Ažubalis also suggested keeping in mind that Lithuania was not alone in its attempts to achieve energy security.
“Lithuania’s energy projects are important for the entire Baltic Sea region, including the Visaginas nuclear power plant, which is being implemented by three countries, energy and gas interconnections, and other projects. They are part of the 2008 Baltic Energy Interconnection Plan, the implementation of which is strictly supervised not only by all the countries, but also by the European Commission. Moreover, the EU funds are also allocated for the implementation of the projects. This is ensuring the energy independence of Lithuania through its membership in the European Union,” the Minister said.

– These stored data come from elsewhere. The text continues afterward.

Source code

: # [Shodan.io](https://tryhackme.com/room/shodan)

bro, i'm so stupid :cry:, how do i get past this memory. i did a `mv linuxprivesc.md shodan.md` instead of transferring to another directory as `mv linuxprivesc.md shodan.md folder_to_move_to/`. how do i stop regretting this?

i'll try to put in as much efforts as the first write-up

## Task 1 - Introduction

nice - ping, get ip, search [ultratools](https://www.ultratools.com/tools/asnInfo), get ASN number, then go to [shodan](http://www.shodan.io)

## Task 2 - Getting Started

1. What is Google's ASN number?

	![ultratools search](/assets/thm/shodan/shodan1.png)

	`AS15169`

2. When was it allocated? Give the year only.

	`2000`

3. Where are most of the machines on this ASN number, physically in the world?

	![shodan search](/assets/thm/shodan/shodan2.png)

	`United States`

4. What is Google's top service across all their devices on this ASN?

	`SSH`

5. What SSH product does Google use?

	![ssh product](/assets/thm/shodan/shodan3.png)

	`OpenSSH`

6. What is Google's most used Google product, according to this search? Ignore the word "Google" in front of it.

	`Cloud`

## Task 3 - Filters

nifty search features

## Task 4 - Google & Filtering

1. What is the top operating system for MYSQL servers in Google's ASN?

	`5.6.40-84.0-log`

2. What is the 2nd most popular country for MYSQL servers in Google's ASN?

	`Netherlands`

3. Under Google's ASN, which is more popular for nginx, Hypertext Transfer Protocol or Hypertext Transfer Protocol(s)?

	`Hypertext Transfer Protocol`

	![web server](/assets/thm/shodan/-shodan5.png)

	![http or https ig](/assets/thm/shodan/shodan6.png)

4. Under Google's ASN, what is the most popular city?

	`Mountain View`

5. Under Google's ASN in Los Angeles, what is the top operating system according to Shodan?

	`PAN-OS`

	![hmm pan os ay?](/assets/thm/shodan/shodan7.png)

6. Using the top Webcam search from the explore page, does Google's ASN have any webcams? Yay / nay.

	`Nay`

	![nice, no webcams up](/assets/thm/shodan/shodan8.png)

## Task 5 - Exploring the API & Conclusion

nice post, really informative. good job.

Lithuania actively participates in shaping the EU’s common energy policy and there are already reasons to be glad: the EU member states have agreed to create common energy market until 2014 and to eliminate “energy islands” until 2015. The cooperation of the EU member states and their speaking with one voice to third countries can be illustrated by the European Commission’s probe against the Russian energy giant Gazprom, the Commission’s negotiations with Russia and Belarus on the pan-European electricity grid interconnection in the Baltic States, etc.
“The principle of energy solidarity of the EU member states is enshrined in the Treaty of Lisbon and is gradually starting to become a reality,” the Foreign Minister said.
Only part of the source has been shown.